The IMU operates at 100Hz while the camera at 7.5Hz. Currently, IMU measurements and camera images are logged on-board and they are processed off-board.
Details
The miniaturization, reduced cost, and increased accuracy of cameras and inertial measurement units (IMU) makes them ideal sensors for determining the 3D position and attitude of vehicles navigating in GPS-denied areas.
In particular, fast and highly dynamic motions can be precisely estimated over short periods of time by fusing rotational velocity and linear acceleration measurements provided by the IMU’s gyroscopes and accelerometers, respectively.
On the other hand, errors caused due to the integration of the bias and noise in the inertial measurements can be significantly reduced by processing observations to point features detected in camera images in what is known as a vision-aided inertial navigation system (V-INS).
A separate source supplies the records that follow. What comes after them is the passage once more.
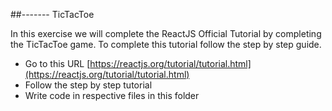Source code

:##------- TicTacToe

In this exercise we will complete the ReactJS Official Tutorial by completing the TicTacToe game. To complete this tutorial follow the step by step guide.

- Go to this URL [https://reactjs.org/tutorial/tutorial.html](https://reactjs.org/tutorial/tutorial.html)
- Follow the step by step tutorial
- Write code in respective files in this folder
In this video, we present the latest demonstration of a V-INS implementation, that has computation complexity linear in the number of features tracked from the camera. The specific implementation is targeted on enabling quadrotors to navigate with high precision in GPS-denied areas.
Relevant Publications
[1] A.I. Mourikis, N. Trawny, S.I. Roumeliotis, A. Johnson, A. Ansar, L. Matthies: “Vision-Aided Inertial Navigation for Spacecraft Entry, Descent, and Landing,” IEEE Transactions on Robotics, 25(2), pp. 264-280, April 2009.
[2] J. A. Hesch, D. G. Kottas, S. L. Bowman and S. I. Roumeliotis "Towards Consistent Vision-aided Inertial Navigation", 10th International Workshop on the Algorithmic Foundations of Robotics 13-15 June 2012, Cambridge, Massachusetts, USA
[3] D. G. Kottas, J. A. Hesch, S. L. Bowman and S. I. Roumeliotis "On the consistency of Vision-aided Inertial Navigation", 13th International Symposium on Experimental Robotics June 17-20 2012, Quebec City, Canada
Comments
Hi
This is Jerry. I am very appriciate on your excellent result. And I also need to do the same work on my Ardrone2.0. May I ask what if I use its intrinsic IMU ? (Maybe it is MPU6050,I am not sure about it.) And I also need some technical suggestion. Have you had a paper on this ?
Hi,
This is really very good work on Vision aided Inertial Navigation,I need some help on this,can you please suggest me
Hi Maxime, Looked at the RT-SLAM web page you referenced and that is certainly the direction I am thinking in, thank you.
Basic thought is that with the right mix of sensors you can establish significant points and possibly map significant "corridors" and "openings" for autonomous navigation with real time update and correction.
A Nav map for an autonomous multicopter is a lot different (and probably a lot simpler) than a picture.
Basically right now I am looking at what hardware is most useful to produce a navigational matrix that requires the least computational and data intensity for the necessary end result.
3D IR TOF cameras seem to provide one of the most promising data acquisition devices and the forthcoming PrimeSense "Capri" may be a good fit or possibly even a "Leap".
In the end though it is going to be about providing the right mix of sensors that can let you effectively reduce the computational overhead and data set to manageable levels.
Excellent results guys,
I notice that although the Beagle Bone is definitely a reasonable hobby solution the Intersense chip is a bit pricey at $1500.00 (and it shows as being "End of Lifed" at Intersense).
I am wondering if some of the current common and cheap accelerometers and gyros have sufficient resolution and sensitivity to replace the expensive and no longer available Intersense chip (say like the ones on the APM 2.5).
And they don't exactly giveaway the Point Grey cameras either.
I take it you chose the monochrome version to do easier edge matching than would have been possible with color. Seems like you could have used a color to mono conversion program to have closely approximated that result and then could have perhaps used a more commonly available and cheaper camera.
Not criticizing at all here, this is a brilliant result just trying to figure out how we might make use of it.
I personally am intensely interested in doing GPS free interior navigation relying on obstacle detection and avoidance and by significant point mapping and you guys have basically covered a major portion of that.
http://www.openrobots.org/wiki/rtslam/
In short, the demonstrated system can track in realtime and with high-accuracy the position, attitude (orientation), velocity and biases (gyroscope's & accelerometer's) just by using two very light-weight sensors, an IMU & a camera, (that's why they fit on the ARDRONE, which has tiny payload capabilities).
This means our system is independent of positioning systems like a VICON or a GPS and uses only on-board sensing while it is in an indoor and unknown environment.
I'm a little confused on what's actually happening in the video.
Is someone directing the drone around the hallways and you are presenting the data recorded by the IMU and the Camera?
Is the end goal to create a system that can follow a prescribed route, using the camera to assist in collision detection?
Either way, good job on getting it all tied in together.
I'm off to see if I can hunt down your refs.
Thanks,
Phill